Photographe et chercheur en sciences humaines, Igor Babou retrace une expérience d’écologie sociale en banlieue parisienne qui interroge les discours sur l’environnement.

« Il faut faire et c’est à nous de le faire. Il faut ne faut pas attendre que ça vienne d’ailleurs », explique Amélie Monnereau, initiatrice avec quelques compagnons du Laboratoire écologique zéro déchet (LEØ) à Noisy-Le-Sec, en Seine-Saint-Denis. Dans une imprimerie désaffectée, en juin 2018, ce petit groupe issu du théâtre et de l’éducation populaire a mis en œuvre une initiative écologiste et sociale singulière. Le photographe et socio-anthropologue français Igor Babou les a accompagnés depuis septembre 2018 et décrit les tenants et aboutissants de ce projet autonome et citoyen, qui fait apparaître au grand jour les apories du discours environnementaliste. Professeur à l’université Paris Diderot, spécialiste des relations entre environnement, politiques publiques, savoirs et sociétés, il s’intéresse en effet aux friches urbaines et à l’écologie radicale en ce qu’elles permettent « de porter l’attention sur des pratiques bien différentes des politiques publiques de la nature, tout en restant fondamentalement politique ». Il présente dans Viv(r)e la friche photographies et témoignages, accompagnés d’un récit-analyse, et insiste sur le fait que sa démarche est imprégnée d’une « une éthique de l’attachement et du singulier » qu’il oppose, dans une formulation qu’on aurait aimée plus nuancée, « à la montée en généralité, à l’idéologie objectiviste des journalistes, de certaines sciences sociales et des sciences dures ». En effet, explique-t-il, « les gens, les sociétés et les discours ne sont pas des objets ! »

Pas bobo écolo

Le LEØ s’articule autour de trois pôles d’activités – et que nul n’entre ici en consommateur : la gratuiterie, où on dépose et récupère vêtements et objets, dont les étiquettes et les logos sont systématiquement supprimés ; la cantine, offrant à prix libre des boissons chaudes bio à partager autour de grandes tables en bois ; et l’atelier d’autoréparations, avec son animateur et sa panoplie d’outils. Une Association pour le maintien d’une agriculture paysanne (AMAP) y intervient aussi, et chacun peut venir animer une activité en lien avec le thème « Marre de subir ? Tout se répare ». Ici, les maîtres mots sont récupération, mise à disposition – de matériels, d’outils, de lieux, de matières premières… – proximité et complémentarité des besoins et des savoir-faire. Ainsi la gratuiterie n’est pas une friperie : on y propose des vêtements neufs « pour que les gens arrêtent d’aller acheter des choses au supermarché » qui seraient fabriquées dans les circuits classiques d’une industrie peu respectueuse ni de l’environnement ni des travailleurs.
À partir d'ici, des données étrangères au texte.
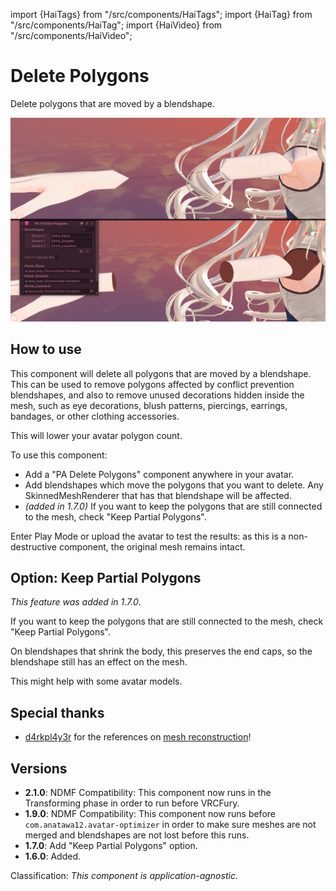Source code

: ﻿import {HaiTags} from "/src/components/HaiTags";
import {HaiTag} from "/src/components/HaiTag";
import {HaiVideo} from "/src/components/HaiVideo";

# Delete Polygons

<HaiTags>
<HaiTag isUniversal={true} />
</HaiTags>

Delete polygons that are moved by a blendshape.

![delete-polygons-compare.png](../img/delete-polygons-compare.png)

## How to use

This component will delete all polygons that are moved by a blendshape. This can be used to remove polygons affected by conflict prevention blendshapes,
and also to remove unused decorations hidden inside the mesh, such as eye decorations, blush patterns, piercings, earrings, bandages, or other clothing accessories.

This will lower your avatar polygon count.

To use this component:
- Add a "PA Delete Polygons" component anywhere in your avatar.
- Add blendshapes which move the polygons that you want to delete. Any SkinnedMeshRenderer that has that blendshape will be affected.
- *(added in 1.7.0)* If you want to keep the polygons that are still connected to the mesh, check "Keep Partial Polygons".

Enter Play Mode or upload the avatar to test the results: as this is a non-destructive component, the original mesh remains intact.

<HaiVideo src="../img/Unity_bcEzE8pap9.mp4"></HaiVideo>

## Option: Keep Partial Polygons

*This feature was added in 1.7.0*.

If you want to keep the polygons that are still connected to the mesh, check "Keep Partial Polygons".

On blendshapes that shrink the body, this preserves the end caps, so the blendshape still has an effect on the mesh.

This might help with some avatar models.

<HaiVideo src="../img/YkcjjmKw2G.mp4"></HaiVideo>

## Special thanks

- [d4rkpl4y3r](https://github.com/d4rkc0d3r/) for the references on [mesh reconstruction](https://github.com/d4rkc0d3r/d4rkAvatarOptimizer)!

## Versions

- **2.1.0**: NDMF Compatibility: This component now runs in the Transforming phase in order to run before VRCFury.
- **1.9.0**: NDMF Compatibility: This component now runs before `com.anatawa12.avatar-optimizer` in order to make sure meshes are not merged and blendshapes are not lost before this runs.
- **1.7.0**: Add "Keep Partial Polygons" option.
- **1.6.0**: Added.

Classification: *This component is application-agnostic.*
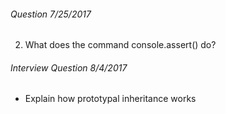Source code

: ###### Question 7/25/2017
  2. What does the command console.assert() do?

###### Interview Question 8/4/2017

* Explain how prototypal inheritance works
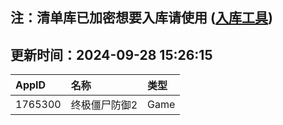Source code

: ## 注：清单库已加密想要入库请使用 ([入库工具](https://github.com/BlankTMing/ManifestAutoUpdate/releases))

## 更新时间：2024-09-28 15:26:15
| AppID | 名称 | 类型  |
| :-------------------- | :----------------------------- | :----------- |
| 1765300 | 终极僵尸防御2| Game |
Car la démarche est politique – sans affiliation partisane. Le LEØ n’existe pas en référence au discours politique sur l’écologie mais se positionne en refus des ravages du libéralisme. Amélie Monnereau revendique le choix de la lutte pour un monde en paix avec la nature et avec soi. Elle veut proposer autre chose que « la société normale », justement perçue comme inacceptable : « presque de la poésie ». Le lieu accueille des activités du mouvement écologiste Extinction Rébellion, des militants LGBT, des Gilets Jaunes… Pour eux, la crise est à la fois politique et environnementale. L’écologie ne doit pas être « excluante » : elle n’est pas réservée aux « bobos écolos gentrifiés » qui seuls en auraient la maîtrise. Ce n’est pas non plus une somme de petits gestes, comme le prône le mouvement des colibris. C’est encore moins l’approche macro, centrée sur le réchauffement climatique et la préservation de la biodiversité. Igor Babou rend compte des débats et du « sempiternel clivage entre d’un côté l’écologie « colibris/petits gestes » et de l’autre l’analyse des rapports de domination en termes de « classe/race/genre » », qu’il estime plutôt lié aux affinités politiques que fondé sur des distinctions conceptuelles, et rappelle la tradition écologiste anticapitaliste très politisée, de Murray Bookchin aux États-Unis à André Gortz en France. Il fait également remarquer qu’« une écologie qui ferait l’impasse sur ces questions de domination et sur les médiations multiples qui les construisent au quotidien serait condamnée à reproduire les apories de l’environnementalisme avec sa quête d’une nature « sauvage » séparée de l’humain. » Plein d’empathie pour le projet qu’il décrit, il déplore la prédominance des logiques de spéculation immobilière, salariant des gardiens pour maintenir inutilisés des bâtiments sains et beaux qui seront détruits pour « enfermer du vide » et construire du bas de gamme.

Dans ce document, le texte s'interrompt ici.